**Exercise objective:** When the string "beta" is part of a line below, that line should be copied.

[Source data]
--- START ---

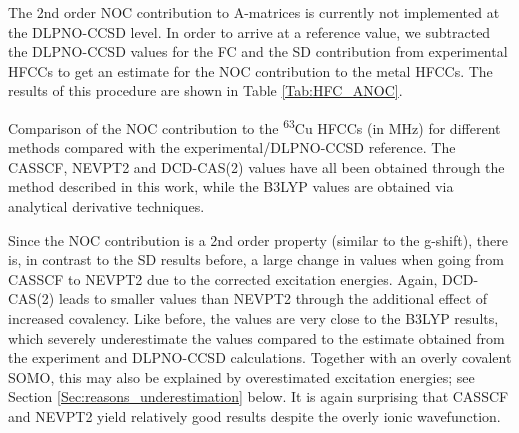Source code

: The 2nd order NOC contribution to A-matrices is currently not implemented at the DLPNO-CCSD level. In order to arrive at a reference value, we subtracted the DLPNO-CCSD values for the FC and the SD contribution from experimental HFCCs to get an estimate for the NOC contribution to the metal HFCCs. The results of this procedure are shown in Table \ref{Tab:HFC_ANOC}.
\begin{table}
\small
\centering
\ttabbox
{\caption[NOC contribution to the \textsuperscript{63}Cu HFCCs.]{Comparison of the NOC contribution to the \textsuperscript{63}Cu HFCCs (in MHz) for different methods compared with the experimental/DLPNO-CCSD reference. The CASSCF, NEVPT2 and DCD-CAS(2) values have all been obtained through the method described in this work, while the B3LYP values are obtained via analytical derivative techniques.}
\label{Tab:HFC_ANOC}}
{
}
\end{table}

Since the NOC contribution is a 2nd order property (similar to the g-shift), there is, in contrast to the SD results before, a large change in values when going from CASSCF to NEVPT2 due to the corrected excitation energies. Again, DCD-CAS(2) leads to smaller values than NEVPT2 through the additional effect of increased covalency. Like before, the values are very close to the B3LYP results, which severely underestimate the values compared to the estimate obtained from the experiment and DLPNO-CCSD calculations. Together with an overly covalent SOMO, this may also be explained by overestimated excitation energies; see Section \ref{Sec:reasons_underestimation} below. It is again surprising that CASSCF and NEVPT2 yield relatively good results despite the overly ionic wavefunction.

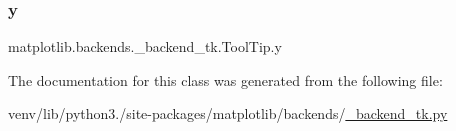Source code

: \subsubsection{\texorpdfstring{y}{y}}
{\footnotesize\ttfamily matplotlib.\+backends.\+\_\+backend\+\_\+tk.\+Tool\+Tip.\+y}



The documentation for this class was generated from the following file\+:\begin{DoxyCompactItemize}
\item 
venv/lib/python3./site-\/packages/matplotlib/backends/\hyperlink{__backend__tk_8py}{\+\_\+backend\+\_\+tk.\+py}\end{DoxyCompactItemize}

--- END ---
--- START ---

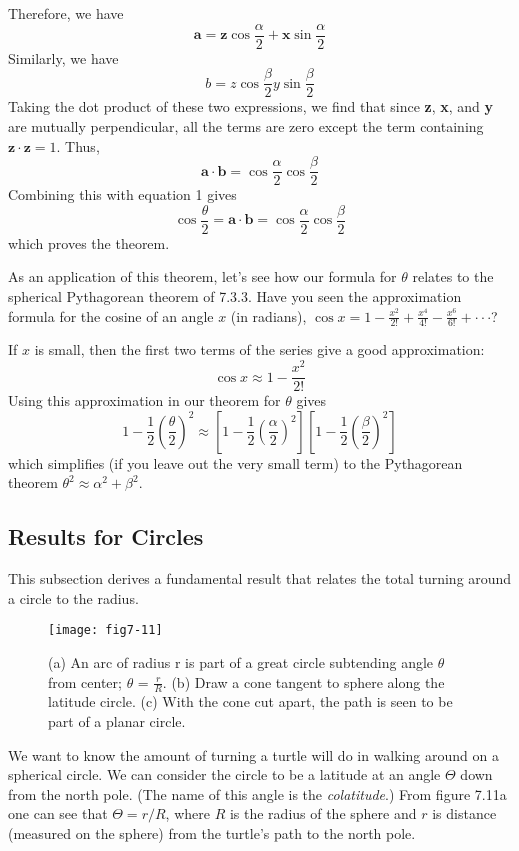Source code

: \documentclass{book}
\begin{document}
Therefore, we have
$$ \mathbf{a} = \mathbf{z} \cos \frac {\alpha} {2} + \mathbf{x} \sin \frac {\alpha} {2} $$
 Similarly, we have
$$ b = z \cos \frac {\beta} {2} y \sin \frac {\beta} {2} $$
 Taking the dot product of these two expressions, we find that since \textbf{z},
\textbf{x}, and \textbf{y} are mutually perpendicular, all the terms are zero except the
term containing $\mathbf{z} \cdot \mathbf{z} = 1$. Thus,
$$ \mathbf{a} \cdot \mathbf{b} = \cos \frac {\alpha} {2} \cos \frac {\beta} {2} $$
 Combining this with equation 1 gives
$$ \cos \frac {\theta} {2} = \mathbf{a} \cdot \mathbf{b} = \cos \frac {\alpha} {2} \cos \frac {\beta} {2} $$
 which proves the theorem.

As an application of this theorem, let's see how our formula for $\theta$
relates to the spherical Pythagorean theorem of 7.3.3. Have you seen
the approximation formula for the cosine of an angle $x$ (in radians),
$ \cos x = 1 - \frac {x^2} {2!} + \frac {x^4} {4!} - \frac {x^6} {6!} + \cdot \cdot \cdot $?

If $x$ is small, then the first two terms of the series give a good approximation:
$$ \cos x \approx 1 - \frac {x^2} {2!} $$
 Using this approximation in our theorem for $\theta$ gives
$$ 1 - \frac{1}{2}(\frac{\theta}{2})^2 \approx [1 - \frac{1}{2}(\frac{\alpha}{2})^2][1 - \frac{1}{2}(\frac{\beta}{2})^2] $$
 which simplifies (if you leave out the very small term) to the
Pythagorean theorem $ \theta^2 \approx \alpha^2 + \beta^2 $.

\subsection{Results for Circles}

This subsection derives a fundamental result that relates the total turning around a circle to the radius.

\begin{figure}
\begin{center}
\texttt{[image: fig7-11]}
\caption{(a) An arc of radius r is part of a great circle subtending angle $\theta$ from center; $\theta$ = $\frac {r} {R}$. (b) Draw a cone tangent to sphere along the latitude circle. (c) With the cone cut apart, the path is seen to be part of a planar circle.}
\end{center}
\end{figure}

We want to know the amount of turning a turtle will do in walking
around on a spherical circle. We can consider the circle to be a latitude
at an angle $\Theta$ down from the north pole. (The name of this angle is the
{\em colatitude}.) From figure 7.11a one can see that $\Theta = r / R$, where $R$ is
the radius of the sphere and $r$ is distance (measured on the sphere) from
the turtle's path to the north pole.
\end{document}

--- END ---
--- START ---

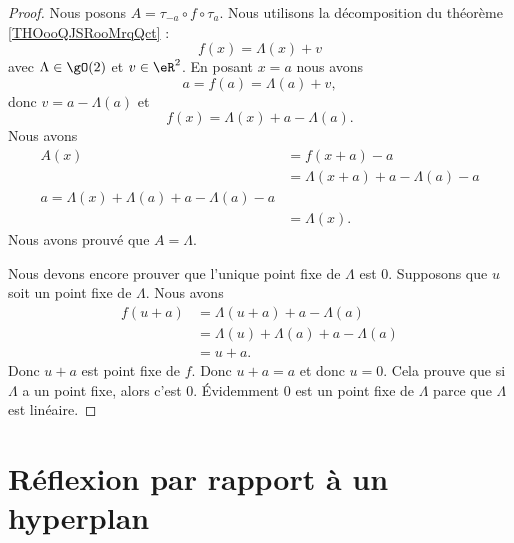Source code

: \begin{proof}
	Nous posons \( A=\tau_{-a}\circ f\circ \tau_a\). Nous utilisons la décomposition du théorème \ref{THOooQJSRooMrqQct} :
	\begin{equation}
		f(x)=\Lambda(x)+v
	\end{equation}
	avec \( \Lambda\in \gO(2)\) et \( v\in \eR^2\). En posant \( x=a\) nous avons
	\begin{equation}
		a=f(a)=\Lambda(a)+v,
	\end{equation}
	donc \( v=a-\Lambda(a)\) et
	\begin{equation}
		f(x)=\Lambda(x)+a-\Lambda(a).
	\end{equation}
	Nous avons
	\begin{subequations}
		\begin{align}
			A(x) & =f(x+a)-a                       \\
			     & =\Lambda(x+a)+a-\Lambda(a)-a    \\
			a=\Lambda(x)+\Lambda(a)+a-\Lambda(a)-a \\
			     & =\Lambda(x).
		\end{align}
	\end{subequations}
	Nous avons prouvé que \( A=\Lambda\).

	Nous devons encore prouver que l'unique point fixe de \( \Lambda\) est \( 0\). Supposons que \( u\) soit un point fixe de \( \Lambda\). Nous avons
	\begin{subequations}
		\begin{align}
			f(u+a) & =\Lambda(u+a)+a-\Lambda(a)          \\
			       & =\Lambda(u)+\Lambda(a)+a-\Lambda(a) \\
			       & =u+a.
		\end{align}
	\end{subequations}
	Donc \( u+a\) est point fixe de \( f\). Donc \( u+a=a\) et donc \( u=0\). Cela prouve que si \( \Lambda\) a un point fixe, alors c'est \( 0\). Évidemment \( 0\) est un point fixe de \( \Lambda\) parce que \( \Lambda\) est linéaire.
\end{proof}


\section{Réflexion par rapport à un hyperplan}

--- END ---

**Response area:**
$$ b = z \cos \frac {\beta} {2} y \sin \frac {\beta} {2} $$
$$ \mathbf{a} \cdot \mathbf{b} = \cos \frac {\alpha} {2} \cos \frac {\beta} {2} $$
$$ \cos \frac {\theta} {2} = \mathbf{a} \cdot \mathbf{b} = \cos \frac {\alpha} {2} \cos \frac {\beta} {2} $$
$$ 1 - \frac{1}{2}(\frac{\theta}{2})^2 \approx [1 - \frac{1}{2}(\frac{\alpha}{2})^2][1 - \frac{1}{2}(\frac{\beta}{2})^2] $$
Pythagorean theorem $ \theta^2 \approx \alpha^2 + \beta^2 $.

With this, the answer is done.